第48話 惨劇の地
多くの人が銃撃戦に遭い、早送り再生のように次々と通行人が撃たれている。
有無を言わさず、光線銃で撃たれた人々はその場で斃れこみ、息を絶やしていた。
闇空から爆音が聞こえた、と思い、僕は咄嗟に頭上を見上げると、大きなジュランミンの銀翼が夜空を貶しながら都市を撃墜しようと企んでいた。
声にもならない悲鳴が渋谷のスクランブル交差点を駆け抜け、今、まさに平和だった都市部は戦争の火蓋が切られていた。
「君は何をしたんだよ!」
これも姫の奇術の仕業なのか。僕は激怒に駆られ、姫を問い詰める。
「こんな惨事を促してはいけない! あんまりだ……」
小さな渡り鳥が湖上から一斉に飛び立つように、無辜な市民が命からがら逃げようと渋谷駅の構内へ立て込み、多くの人が将棋倒しとなり、鈍痛が聞こえる。
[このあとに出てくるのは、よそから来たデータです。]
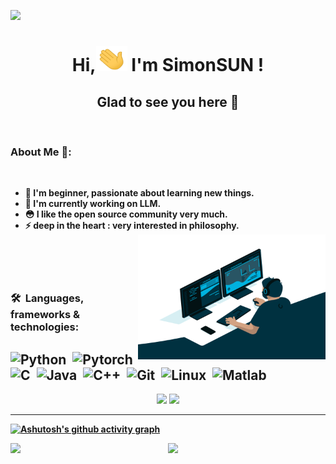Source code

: ![](https://raw.githubusercontent.com/halfrost/halfrost/master/icons/header_.png)
<h1 align="center"><strong>Hi,<img src="wave.gif" alt="hi"  width=50 height=40 />  I'm SimonSUN ! <strong/></h1>
<h2 align="center">Glad to see you here 🤩</h2>
<br>
  
### About Me 🥸:
<br />
  
- 🚀 I'm beginner, passionate about learning new things.&nbsp;
- 🌱 I'm currently working on LLM.&nbsp;
- 😳 I like the open source community very much.&nbsp;
- ⚡ deep in the heart : very interested in philosophy.&nbsp;
  <img align="right" alt="GIF" src="pics/code.gif?raw=true" width="300" height="200" />
  <br /> 
  <br />  
  <br />
  <br />


### 🛠 &nbsp;Languages, frameworks & technologies:
![Python](https://img.shields.io/badge/-Python-05122A?style=flat&logo=python)&nbsp;
![Pytorch](https://img.shields.io/badge/-Pytorch-05122A?style=flat&logo=pytorch)&nbsp;
![C](https://img.shields.io/badge/-C-05122A?style=flat&logo=C&logoColor=A8B9CC)&nbsp;
![Java](https://img.shields.io/badge/-Java-05122A?style=flat&logo=java&logoColor=FFFF00)&nbsp;
![C++](https://img.shields.io/badge/-C++-05122A?style=flat&logo=C%2B%2B&logoColor=00599C)&nbsp;
![Git](https://img.shields.io/badge/-Git-05122A?style=flat&logo=git)&nbsp;
![Linux](https://img.shields.io/badge/-Linux-05122A?style=flat&logo=linux)&nbsp;
![Matlab](https://img.shields.io/badge/-Matlab-05122A?style=flat&logo=matlab)&nbsp;
  ---
<p align = "center">
  <img src = "https://github-readme-stats-sigma-five.vercel.app/api?username=Tendo33&count_private=true&show_icons=true&theme=tokyonight&line_height=40">
  <img src = "https://github-readme-stats-sigma-five.vercel.app/api/top-langs/?username=Tendo33&theme=tokyonight&line_height=40">
</p>
  
  ---
[![Ashutosh's github activity graph](https://github-readme-activity-graph.vercel.app/graph?username=Tendo33&theme=rogue)](https://github.com/ashutosh00710/github-readme-activity-graph)
  <p align = "center">
  <img align = "left" src = "https://github-readme-streak-stats.herokuapp.com/?user=Tendo33&theme=tokyonight" width="45%">
</p>
  <p align = "center">
  <img align = "right" src = "https://github-profile-trophy.vercel.app/?username=Tendo33&theme=tokyonight" width="50%" >
</p>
その鮨詰め状態になった人々さえも無情な銃撃は続いた。
「いいから、辞めろよ! ああ」
姫は僕を嘲弄するように渋谷の夜空に向かって宙に浮いたまま、注視している。
「あなたは選ばれし者ですから。大丈夫ですよ」
不思議なことに気付いた。その銃撃は僕を避けるように曲がり、僕がどんなに突進しようと僕にはその銃弾は当たらなかったからだ。
なぜか、その銃弾は僕を避け、代わりに僕の斜交いの人間に当たり、血飛沫が無情にも上がる。
悲鳴にもならない胴間声が耳をつんざく。
辺り一面、惨状が繰り広げられ、死屍累々、血を咽喉から吐き出す人、脇腹に砲丸が当たり、両手で塞ぐ人、この場の状況を飲み込めず、泣き喚く人、右往左往しながら逃げ惑う人、頭から血を流し、その僕の前で逃げ帰った人は顔が半分裂けていた。
遠方から火災警報器が、けたたましく鳴り響く爆音が聞こえる。
砲撃の冷酷な、皮膚を切り裂くような音が多数の市民を撃ち合い、死臭が立ち込めた渋谷のスクランブル交差点は惨劇の地へと化していた。